Tristan langsung mengenggam tangan Karina, gadis itu ingin menepisnya dan Tristan tak melepaskannya, ia menggenggam tangan Karina erat. "Aku tak pernah selingkuh! Tidak ada gadis mana pun yang bisa menggantikanmu di hatiku. Kamu harus percaya padaku!" ujar Tristan dengan tegas. "Paramitha yang mengirim pesan ini, nomornya tidak aku save karena aku menganggap dia tak penting dan juga orang asing. Kalau kamu tak percaya, kamu bisa baca semua pesan dari dia dari awal, baca saja!"

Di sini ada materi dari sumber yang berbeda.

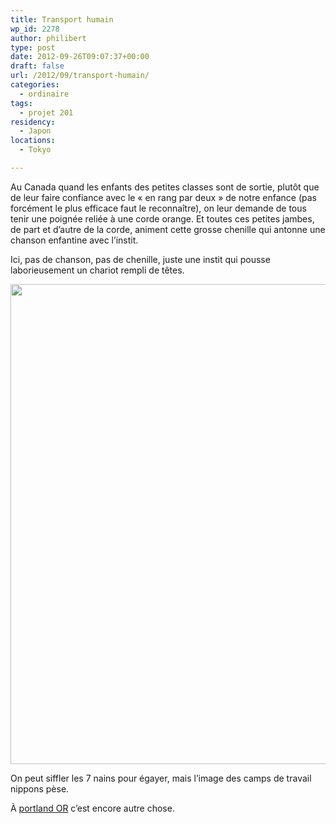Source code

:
 ```yaml
---
title: Transport humain
wp_id: 2278
author: philibert
type: post
date: 2012-09-26T09:07:37+00:00
draft: false
url: /2012/09/transport-humain/
categories:
  - ordinaire
tags:
  - projet 201
residency:
  - Japon
locations:
  - Tokyo

---
```

Au Canada quand les enfants des petites classes sont de sortie, plutôt que de leur faire confiance avec le « en rang par deux » de notre enfance (pas forcément le plus efficace faut le reconnaître), on leur demande de tous tenir une poignée reliée à une corde orange. Et toutes ces petites jambes, de part et d&rsquo;autre de la corde, animent cette grosse chenille qui antonne une chanson enfantine avec l&rsquo;instit.

Ici, pas de chanson, pas de chenille, juste une instit qui pousse laborieusement un chariot rempli de têtes.

<div id="attachment_2279" class="wp-caption alignnone" style="max-width: 1024px">
  <a href="/uploads/2012/09/IMG_7391.jpg"><img class="size-large wp-image-2279" title="IMG_7391" src="/uploads/2012/09/IMG_7391-1024x768.jpg" alt="" width="1024" height="768" srcset="/uploads/2012/09/IMG_7391-1024x768.jpg 1024w, /uploads/2012/09/IMG_7391-300x225.jpg 300w, /uploads/2012/09/IMG_7391-263x197.jpg 263w, /uploads/2012/09/IMG_7391-650x487.jpg 650w" sizes="(max-width: 1024px) 100vw, 1024px" /></a>
  
  <p class="wp-caption-text">
    On peut siffler les 7 nains pour égayer, mais l&rsquo;image des camps de travail nippons pèse.
  </p>
</div>

À <a target="_blank" href="http://portland97214.wordpress.com/2012/09/26/458/">portland OR</a> c&rsquo;est encore autre chose.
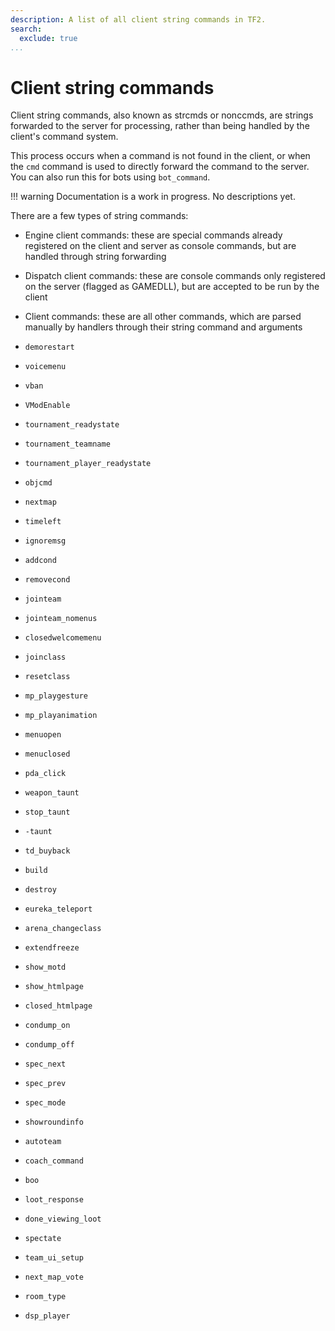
 ```yaml
---
description: A list of all client string commands in TF2.
search:
  exclude: true
...
```


# Client string commands

Client string commands, also known as strcmds or nonccmds, are strings forwarded to the server for processing, rather than being handled by the client's command system.

This process occurs when a command is not found in the client, or when the `cmd` command is used to directly forward the command to the server. You can also run this for bots using `bot_command`.

!!! warning
    Documentation is a work in progress. No descriptions yet.

There are a few types of string commands:

* Engine client commands: these are special commands already registered on the client and server as console commands, but are handled through string forwarding
* Dispatch client commands: these are console commands only registered on the server (flagged as GAMEDLL), but are accepted to be run by the client
* Client commands: these are all other commands, which are parsed manually by handlers through their string command and arguments

* `demorestart`
* `voicemenu`
* `vban`
* `VModEnable`
* `tournament_readystate`
* `tournament_teamname`
* `tournament_player_readystate`
* `objcmd`
* `nextmap`
* `timeleft`
* `ignoremsg`
* `addcond`
* `removecond`
* `jointeam`
* `jointeam_nomenus`
* `closedwelcomemenu`
* `joinclass`
* `resetclass`
* `mp_playgesture`
* `mp_playanimation`
* `menuopen`
* `menuclosed`
* `pda_click`
* `weapon_taunt`
* `stop_taunt`
* `-taunt`
* `td_buyback`
* `build`
* `destroy`
* `eureka_teleport`
* `arena_changeclass`
* `extendfreeze`
* `show_motd`
* `show_htmlpage`
* `closed_htmlpage`
* `condump_on`
* `condump_off`
* `spec_next`
* `spec_prev`
* `spec_mode`
* `showroundinfo`
* `autoteam`
* `coach_command`
* `boo`
* `loot_response`
* `done_viewing_loot`
* `spectate`
* `team_ui_setup`
* `next_map_vote`
* `room_type`
* `dsp_player`
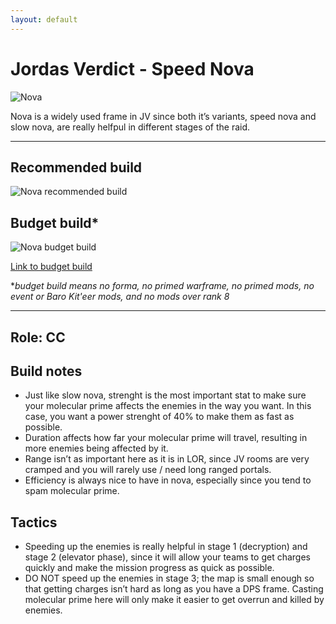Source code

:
 ```yaml
---
layout: default
---
```

# Jordas Verdict - Speed Nova

![Nova](https://i.imgur.com/pnfxSi2.png)

Nova is a widely used frame in JV since both it’s variants, speed nova and slow nova, are really helfpul in different stages of the raid.

* * *

## Recommended build

![Nova recommended build](https://i.imgur.com/R2lg2vV.jpg)

## Budget build*

![Nova budget build](https://i.imgur.com/SpfCQHM.png)

[Link to budget build](http://warframe-builder.com/Warframes/Builder/Nova/t_30_0200020030_4-3-5-6-5-5-7-0-5-14-1-5-34-8-5-49-4-6-57-2-5-520-7-3-615-6-5_7-9-14-5-57-15-4-9-49-12-6-6-615-9-520-9-34-14-f-f_0/en/1-0-13/)

*_budget build means no forma, no primed warframe, no primed mods, no event or Baro Kit'eer mods, and no mods over rank 8_

* * *

## Role: CC

## Build notes

* Just like slow nova, strenght is the most important stat to make sure your molecular prime affects the enemies in the way you want. In this case, you want a power strenght of 40% to make them as fast as possible.
* Duration affects how far your molecular prime will travel, resulting in more enemies being affected by it.
* Range isn’t as important here as it is in LOR, since JV rooms are very cramped and you will rarely use / need long ranged portals.
* Efficiency is always nice to have in nova, especially since you tend to spam molecular prime.


## Tactics

* Speeding up the enemies is really helpful in stage 1 (decryption) and stage 2 (elevator phase), since it will allow your teams to get charges quickly and make the mission progress as quick as possible.
* DO NOT speed up the enemies in stage 3; the map is small enough so that getting charges isn’t hard as long as you have a DPS frame. Casting molecular prime here will only make it easier to get overrun and killed by enemies.

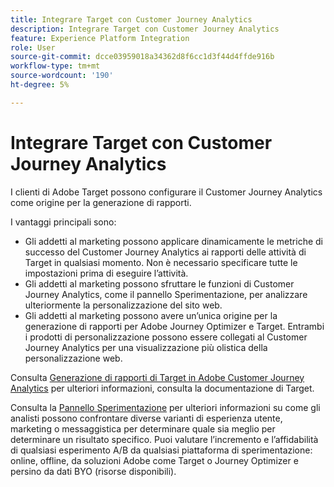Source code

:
 ```yaml
---
title: Integrare Target con Customer Journey Analytics
description: Integrare Target con Customer Journey Analytics
feature: Experience Platform Integration
role: User
source-git-commit: dcce03959018a34362d8f6cc1d3f44d4ffde916b
workflow-type: tm+mt
source-wordcount: '190'
ht-degree: 5%

---
```


# Integrare Target con Customer Journey Analytics

I clienti di Adobe Target possono configurare il Customer Journey Analytics come origine per la generazione di rapporti.

I vantaggi principali sono:

* Gli addetti al marketing possono applicare dinamicamente le metriche di successo del Customer Journey Analytics ai rapporti delle attività di Target in qualsiasi momento. Non è necessario specificare tutte le impostazioni prima di eseguire l’attività.
* Gli addetti al marketing possono sfruttare le funzioni di Customer Journey Analytics, come il pannello Sperimentazione, per analizzare ulteriormente la personalizzazione del sito web.
* Gli addetti al marketing possono avere un’unica origine per la generazione di rapporti per Adobe Journey Optimizer e Target. Entrambi i prodotti di personalizzazione possono essere collegati al Customer Journey Analytics per una visualizzazione più olistica della personalizzazione web.

Consulta [Generazione di rapporti di Target in Adobe Customer Journey Analytics](https://experienceleague.adobe.com/en/docs/target/using/integrate/cja/target-reporting-in-cja) per ulteriori informazioni, consulta la documentazione di Target.

Consulta la [Pannello Sperimentazione](../analysis-workspace/c-panels/experimentation.md) per ulteriori informazioni su come gli analisti possono confrontare diverse varianti di esperienza utente, marketing o messaggistica per determinare quale sia meglio per determinare un risultato specifico. Puoi valutare l’incremento e l’affidabilità di qualsiasi esperimento A/B da qualsiasi piattaforma di sperimentazione: online, offline, da soluzioni Adobe come Target o Journey Optimizer e persino da dati BYO (risorse disponibili).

Karina menatap Tristan dengan sayu. "Apa benar kalau ini nomornya?"
Tristan mengangguk. "Aku tak pernah menyembunyikan apapun darimu, termasuk saat aku terpaksa harus menikah dengannya karena permintaan ibu. Semua isi hatiku, bukan kah kamu tahu segalanya?"
Karina terisak, ia memeluk tubuh Tristan dengan erat. "Aku takut, Tris... Aku takut kamu meninggalkanku, aku takut kamu jatuh cinta pada gadis lain dan juga aku takut kamu jatuh cinta padanya karena kamu dan dia tinggal satu atap," ucapnya dengan suara bergetar.
"Aku takkan pernah jatuh cinta padanya, aku bahkan hanya akan menyisakan ruang benci untuknya. Aku takkan pernah selingkuh karena hanya kamu pemilik diriku, utuh," tukas Tristan dengan jelas.
"Aku pegang janjimu, jika kelak kamu ingkar... Aku akan menghancurkan hidup perempuan yang telah merebutmu dariku," ancam Karina dengan sungguh-sungguh.